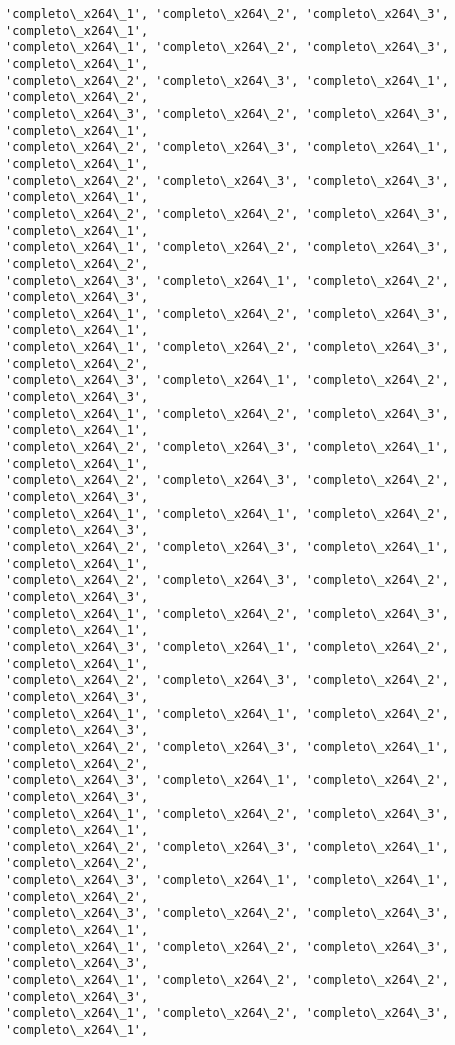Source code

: \documentclass[11pt]{article}
\begin{document}
\begin{Verbatim}[commandchars=\\\{\}]
'completo\_x264\_1', 'completo\_x264\_2', 'completo\_x264\_3', 'completo\_x264\_1',
'completo\_x264\_1', 'completo\_x264\_2', 'completo\_x264\_3', 'completo\_x264\_1',
'completo\_x264\_2', 'completo\_x264\_3', 'completo\_x264\_1', 'completo\_x264\_2',
'completo\_x264\_3', 'completo\_x264\_2', 'completo\_x264\_3', 'completo\_x264\_1',
'completo\_x264\_2', 'completo\_x264\_3', 'completo\_x264\_1', 'completo\_x264\_1',
'completo\_x264\_2', 'completo\_x264\_3', 'completo\_x264\_3', 'completo\_x264\_1',
'completo\_x264\_2', 'completo\_x264\_2', 'completo\_x264\_3', 'completo\_x264\_1',
'completo\_x264\_1', 'completo\_x264\_2', 'completo\_x264\_3', 'completo\_x264\_2',
'completo\_x264\_3', 'completo\_x264\_1', 'completo\_x264\_2', 'completo\_x264\_3',
'completo\_x264\_1', 'completo\_x264\_2', 'completo\_x264\_3', 'completo\_x264\_1',
'completo\_x264\_1', 'completo\_x264\_2', 'completo\_x264\_3', 'completo\_x264\_2',
'completo\_x264\_3', 'completo\_x264\_1', 'completo\_x264\_2', 'completo\_x264\_3',
'completo\_x264\_1', 'completo\_x264\_2', 'completo\_x264\_3', 'completo\_x264\_1',
'completo\_x264\_2', 'completo\_x264\_3', 'completo\_x264\_1', 'completo\_x264\_1',
'completo\_x264\_2', 'completo\_x264\_3', 'completo\_x264\_2', 'completo\_x264\_3',
'completo\_x264\_1', 'completo\_x264\_1', 'completo\_x264\_2', 'completo\_x264\_3',
'completo\_x264\_2', 'completo\_x264\_3', 'completo\_x264\_1', 'completo\_x264\_1',
'completo\_x264\_2', 'completo\_x264\_3', 'completo\_x264\_2', 'completo\_x264\_3',
'completo\_x264\_1', 'completo\_x264\_2', 'completo\_x264\_3', 'completo\_x264\_1',
'completo\_x264\_3', 'completo\_x264\_1', 'completo\_x264\_2', 'completo\_x264\_1',
'completo\_x264\_2', 'completo\_x264\_3', 'completo\_x264\_2', 'completo\_x264\_3',
'completo\_x264\_1', 'completo\_x264\_1', 'completo\_x264\_2', 'completo\_x264\_3',
'completo\_x264\_2', 'completo\_x264\_3', 'completo\_x264\_1', 'completo\_x264\_2',
'completo\_x264\_3', 'completo\_x264\_1', 'completo\_x264\_2', 'completo\_x264\_3',
'completo\_x264\_1', 'completo\_x264\_2', 'completo\_x264\_3', 'completo\_x264\_1',
'completo\_x264\_2', 'completo\_x264\_3', 'completo\_x264\_1', 'completo\_x264\_2',
'completo\_x264\_3', 'completo\_x264\_1', 'completo\_x264\_1', 'completo\_x264\_2',
'completo\_x264\_3', 'completo\_x264\_2', 'completo\_x264\_3', 'completo\_x264\_1',
'completo\_x264\_1', 'completo\_x264\_2', 'completo\_x264\_3', 'completo\_x264\_3',
'completo\_x264\_1', 'completo\_x264\_2', 'completo\_x264\_2', 'completo\_x264\_3',
'completo\_x264\_1', 'completo\_x264\_2', 'completo\_x264\_3', 'completo\_x264\_1',

\end{Verbatim}
\end{document}
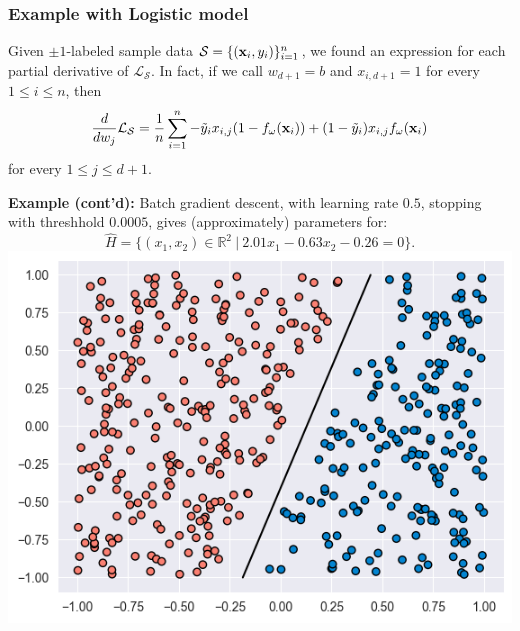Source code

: \documentclass{beamer}
\theoremstyle{example}
\begin{document}
\begin{frame}
    \frametitle{Example with Logistic model}
    Given $\pm1$-labeled sample data $\mathcal S= \{({\bf x}_i, y_i)\}_{i=1}^n$, we found an expression for each partial derivative of $\mathcal L_{\mathcal S}$. In fact, if we call $w_{d+1} = b$ and $x_{i,d+1} = 1$ for every $1\le i\le n$, then 
        {\small 
        \[\frac{d}{dw_{j}}\mathcal L_{\mathcal S} = \frac1n\sum_{i=1}^n-\tilde y_ix_{i,j}(1-f_{\omega}({\bf x}_i)) + (1-\tilde y_i)x_{i,j}f_{\omega}({\bf x}_i)\]
        }
    for every $1\le j\le d+1$.

    \textbf{Example (cont'd):} Batch gradient descent, with learning rate $0.5$, stopping with threshhold $0.0005$, gives (approximately) parameters for: 
        \[\hat{H} = \{(x_1,x_2)\in\mathbb R^2\ |\ 2.01x_1 - 0.63x_2-0.26=0\}.\]
    \centering
    \includegraphics[height=0.3\textheight]{../../Images/Hfit-simulated-logregression-data.png}
\end{frame}
\end{document}
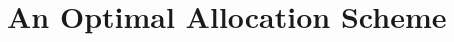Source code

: \documentclass[a4paper]{article}
\theoremstyle{plain}
\theoremstyle{definition}
\theoremstyle{case}
\theoremstyle{remark}
\begin{document}
%






\section{An Optimal Allocation Scheme}
\label{sec: main results}
\end{document}
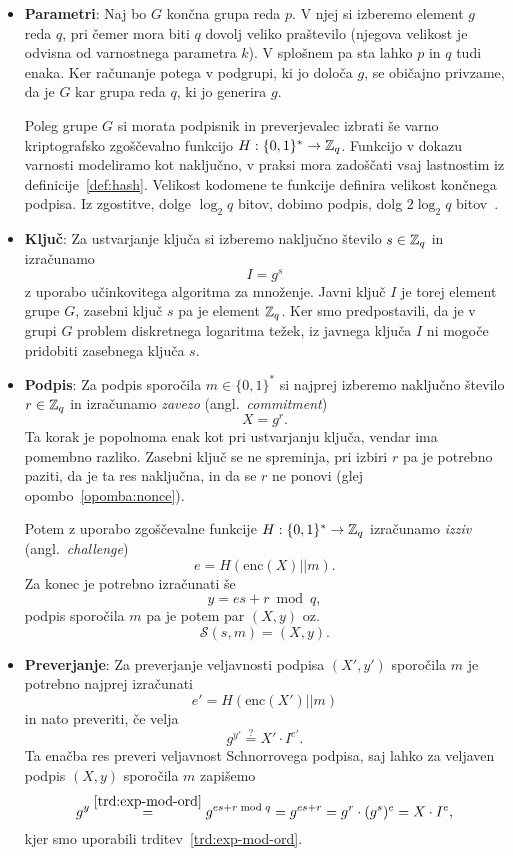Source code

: \begin{itemize}
    \item \textbf{Parametri}:
    Naj bo $G$ končna grupa reda $p$. V njej si izberemo element $g$ reda $q$, pri čemer mora
    biti $q$ dovolj veliko praštevilo (njegova velikost je odvisna od varnostnega parametra $k$).
    V splošnem pa sta lahko $p$ in $q$ tudi enaka. Ker računanje potega v podgrupi, ki jo določa $g$,
    se običajno privzame, da je $G$ kar grupa reda $q$, ki jo generira $g$.

    Poleg grupe $G$ si morata podpisnik in preverjevalec izbrati še varno kriptografsko zgoščevalno
    funkcijo $H : \{0, 1\}^* \rightarrow \mathbb Z_q$. Funkcijo v dokazu varnosti modeliramo kot naključno,
    v praksi mora zadoščati vsaj lastnostim iz definicije~\ref{def:hash}. Velikost kodomene te funkcije
    definira velikost končnega podpisa. Iz zgostitve, dolge $\log_2 q$ bitov, dobimo podpis, dolg
    $2 \log_2 q$ bitov~\cite{stinson2023crypto}.
    \item \textbf{Ključ}:
    Za ustvarjanje ključa si izberemo naključno število $s \in \mathbb Z_q$ in izračunamo
    $$
    I = g^s
    $$
    z uporabo učinkovitega algoritma za množenje. Javni ključ $I$ je torej element grupe $G$, zasebni ključ
    $s$ pa je element $\mathbb Z_q$. Ker smo predpostavili, da je v grupi $G$ problem diskretnega logaritma
    težek, iz javnega ključa $I$ ni mogoče pridobiti zasebnega ključa $s$.

    \item \textbf{Podpis}:
    Za podpis sporočila $m \in \{0, 1\}^*$ si najprej izberemo naključno število $r \in \mathbb Z_q$ in izračunamo
    \textit{zavezo} (angl.\ \textit{commitment})
    $$
    X = g^r.
    $$
    Ta korak je popolnoma enak kot pri ustvarjanju ključa, vendar ima pomembno razliko. Zasebni
    ključ se ne spreminja, pri izbiri $r$ pa je potrebno paziti, da je ta res naključna, in da se
    $r$ ne ponovi (glej opombo~\ref{opomba:nonce}).

    Potem z uporabo zgoščevalne funkcije $H : \{0, 1\}^* \rightarrow \mathbb Z_q$ izračunamo \textit{izziv}
    (angl.\ \textit{challenge})
    $$
    e = H(\text{enc}(X) || m).
    $$
    Za konec je potrebno izračunati še
    $$ 
    y = es + r \bmod q,
    $$
    podpis sporočila $m$ pa je potem par $(X, y)$ oz.\
    $$ 
    \mathcal{S}(s, m) = (X, y).
    $$

    \item \textbf{Preverjanje}:
    Za preverjanje veljavnosti podpisa $(X', y')$ sporočila $m$ je potrebno najprej izračunati
    $$
    e' = H(\text{enc}(X') || m)
    $$
    in nato preveriti, če velja
    \begin{equation}
        g^{y'} \stackrel{?}{=} X' \cdot I^{e'}. \label{eq:gen-schnorr-ver}
    \end{equation}
    Ta enačba res preveri veljavnost Schnorrovega podpisa, saj lahko za veljaven podpis $(X, y)$
    sporočila $m$ zapišemo
    $$
    g^y \stackrel{\ref{trd:exp-mod-ord}}{=} g^{es + r \bmod q} = g^{es + r} = g^r \cdot (g^s)^e = X \cdot I^e,
    $$
    kjer smo uporabili trditev~\ref{trd:exp-mod-ord}.
\end{itemize}

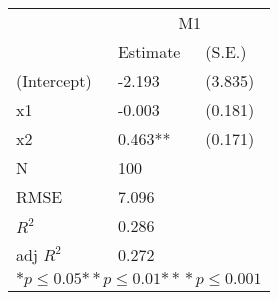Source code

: \begin{tabular}{*{3}{l}}
\hline
                  & \multicolumn{2}{c}{M1}   \tabularnewline
                   &Estimate  &(S.E.)  \tabularnewline
 \hline
 \hline
   (Intercept)     &-2.193   &   (3.835) \tabularnewline
   x1              &-0.003   &   (0.181) \tabularnewline
   x2              &0.463**   &   (0.171) \tabularnewline
 \hline
 N                 &100       &        \tabularnewline
 RMSE             &7.096         & \tabularnewline
 $R^2$             &0.286         & \tabularnewline
 adj $R^2$         &0.272         & \tabularnewline
 \hline
\hline
 
 \multicolumn{3}{c}{${*  p}\le 0.05$${*\!\!*  p}\le 0.01$${*\!\!*\!\!*  p}\le 0.001$}\tabularnewline
 \end{tabular}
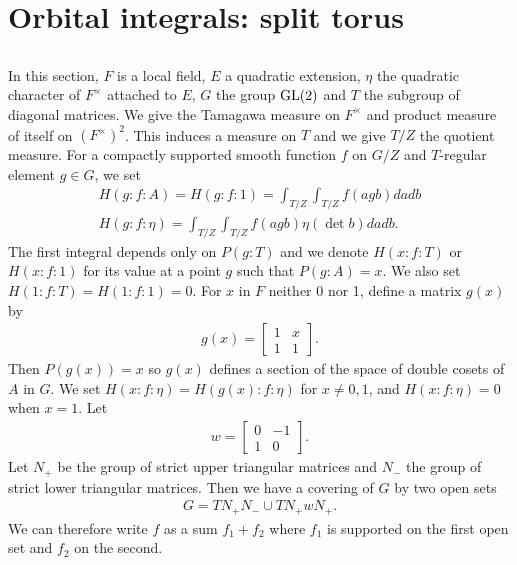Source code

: \section{Orbital integrals: split torus}

\subsection{}
In this section, $F$ is a local field, $E$ a quadratic extension, $\eta$ the quadratic character of $F^\times$ attached to $E$, $G$ the group $\mathrm{GL}(2)$ and $T$ the subgroup of diagonal matrices.
We give the Tamagawa measure on $F^\times$ and product measure of itself on ${(F^{\times})}^2$.
This induces a measure on $T$ and we give $T/Z$ the quotient measure.
For a compactly supported smooth function $f$ on $G/Z$ and $T$-regular element $g \in G$, we set
\begin{align}
    H(g:f:A) = H(g:f:1) = \int_{T/Z} \int_{T/Z} f(agb) dadb \\
    H(g:f:\eta) = \int_{T/Z} \int_{T/Z} f(agb) \eta(\det b) dadb.
\end{align}
The first integral depends only on $P(g:T)$ and we denote $H(x:f:T)$ or $H(x:f:1)$ for its value at a point $g$ such that $P(g:A) = x$.
We also set $H(1:f:T) = H(1:f:1) = 0$.
For $x$ in $F$ neither 0 nor 1,   define a matrix $g(x)$ by
\begin{align}
    g(x) = \begin{bmatrix}
    1 & x \\ 1 & 1
    \end{bmatrix}.
\end{align}
Then $P(g(x)) = x$ so $g(x)$ defines a section of the space of double cosets of $A$ in $G$.
We set $H(x:f:\eta) = H(g(x):f:\eta)$ for $x \neq 0, 1$, and $H(x:f:\eta) = 0$ when $x = 1$.
Let
\begin{align}
    w = \begin{bmatrix}
        0 & -1 \\ 1 & 0        
    \end{bmatrix}.
\end{align}
Let $N_{+}$ be the group of strict upper triangular matrices and $N_{-}$ the group of strict lower triangular matrices.
Then we have a covering of $G$ by two open sets
\begin{align}
\label{3.1.5}
    G = TN_{+}N_{-} \cup TN_{+}wN_{+}.
\end{align}
We can therefore write $f$ as a sum $f_1 + f_2$ where $f_1$ is supported on the first open set and $f_2$ on the second.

——————————

**TASK:** Pull out every line in the data above that has the word "matrices".

**WRITTEN ANSWER:**
In this section, $F$ is a local field, $E$ a quadratic extension, $\eta$ the quadratic character of $F^\times$ attached to $E$, $G$ the group $\mathrm{GL}(2)$ and $T$ the subgroup of diagonal matrices.
Let $N_{+}$ be the group of strict upper triangular matrices and $N_{-}$ the group of strict lower triangular matrices.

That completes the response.